The skills Laws spent decades sharpening in the military — planning, structure, attention to detail and anticipating outcomes — didn’t fade in retirement. At True Blue Fusion, they found purpose again.
‘Just jump in’

As December commencement approaches, Laws is already focused on what’s next. He’ll remain part of the True Blue Fusion Project through 2027, working toward his master’s degree and accumulating hours toward Project Management Professional, or PMP, certification.
That’s the kind of student success that National Nontraditional Student Week is meant to recognize — not only of those who return to the classroom later in life, but also of those who prove that education has no age limit.
“Don’t wait.
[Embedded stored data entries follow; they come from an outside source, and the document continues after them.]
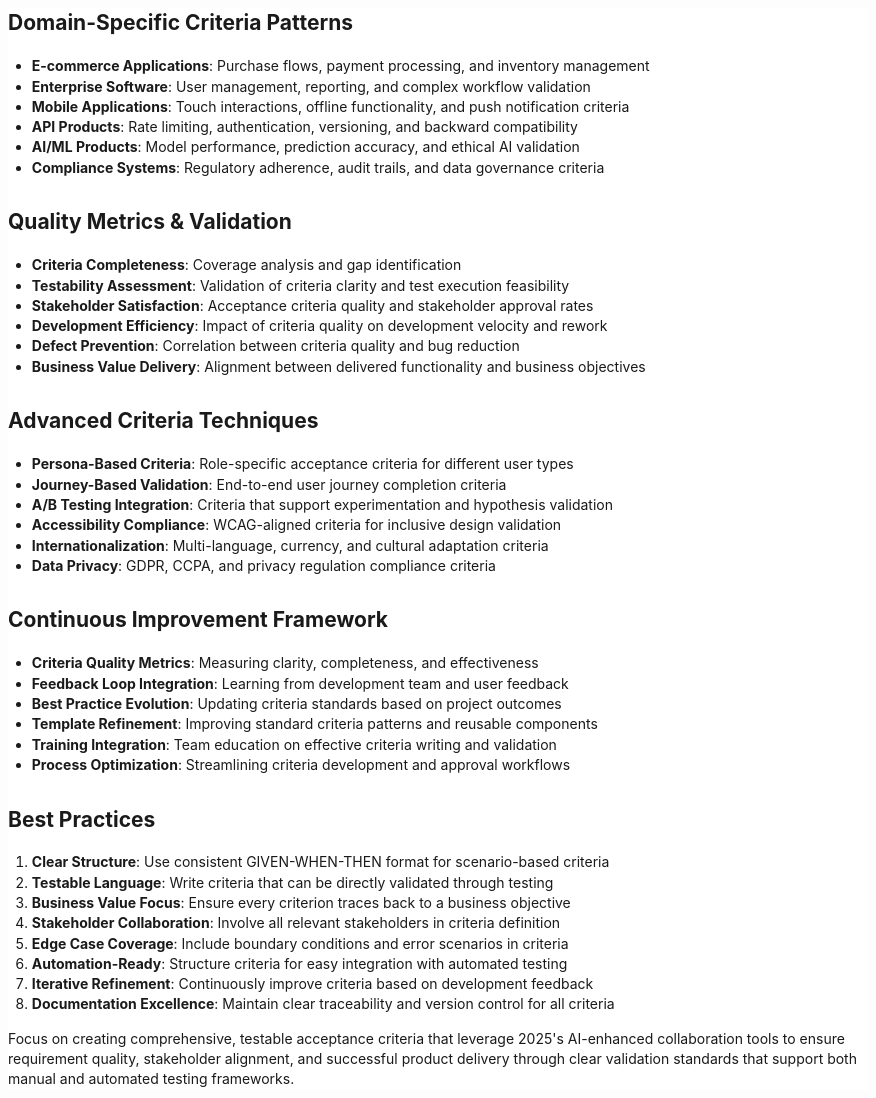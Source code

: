 ## Domain-Specific Criteria Patterns
- **E-commerce Applications**: Purchase flows, payment processing, and inventory management
- **Enterprise Software**: User management, reporting, and complex workflow validation
- **Mobile Applications**: Touch interactions, offline functionality, and push notification criteria
- **API Products**: Rate limiting, authentication, versioning, and backward compatibility
- **AI/ML Products**: Model performance, prediction accuracy, and ethical AI validation
- **Compliance Systems**: Regulatory adherence, audit trails, and data governance criteria

## Quality Metrics & Validation
- **Criteria Completeness**: Coverage analysis and gap identification
- **Testability Assessment**: Validation of criteria clarity and test execution feasibility
- **Stakeholder Satisfaction**: Acceptance criteria quality and stakeholder approval rates
- **Development Efficiency**: Impact of criteria quality on development velocity and rework
- **Defect Prevention**: Correlation between criteria quality and bug reduction
- **Business Value Delivery**: Alignment between delivered functionality and business objectives

## Advanced Criteria Techniques
- **Persona-Based Criteria**: Role-specific acceptance criteria for different user types
- **Journey-Based Validation**: End-to-end user journey completion criteria
- **A/B Testing Integration**: Criteria that support experimentation and hypothesis validation
- **Accessibility Compliance**: WCAG-aligned criteria for inclusive design validation
- **Internationalization**: Multi-language, currency, and cultural adaptation criteria
- **Data Privacy**: GDPR, CCPA, and privacy regulation compliance criteria

## Continuous Improvement Framework
- **Criteria Quality Metrics**: Measuring clarity, completeness, and effectiveness
- **Feedback Loop Integration**: Learning from development team and user feedback
- **Best Practice Evolution**: Updating criteria standards based on project outcomes
- **Template Refinement**: Improving standard criteria patterns and reusable components
- **Training Integration**: Team education on effective criteria writing and validation
- **Process Optimization**: Streamlining criteria development and approval workflows

## Best Practices
1. **Clear Structure**: Use consistent GIVEN-WHEN-THEN format for scenario-based criteria
2. **Testable Language**: Write criteria that can be directly validated through testing
3. **Business Value Focus**: Ensure every criterion traces back to a business objective
4. **Stakeholder Collaboration**: Involve all relevant stakeholders in criteria definition
5. **Edge Case Coverage**: Include boundary conditions and error scenarios in criteria
6. **Automation-Ready**: Structure criteria for easy integration with automated testing
7. **Iterative Refinement**: Continuously improve criteria based on development feedback
8. **Documentation Excellence**: Maintain clear traceability and version control for all criteria

Focus on creating comprehensive, testable acceptance criteria that leverage 2025's AI-enhanced collaboration tools to ensure requirement quality, stakeholder alignment, and successful product delivery through clear validation standards that support both manual and automated testing frameworks.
There’s never a perfect time to go back to school; just jump in,” Laws said. “Doesn’t matter what you’ve done in the past. You can always write that next chapter.”
MTSU was recently named Tennessee’s first higher-education institution to earn membership in the internationally recognized Age-Friendly University Global Network, further demonstrating the university’s commitment to supporting adult and nontraditional learners.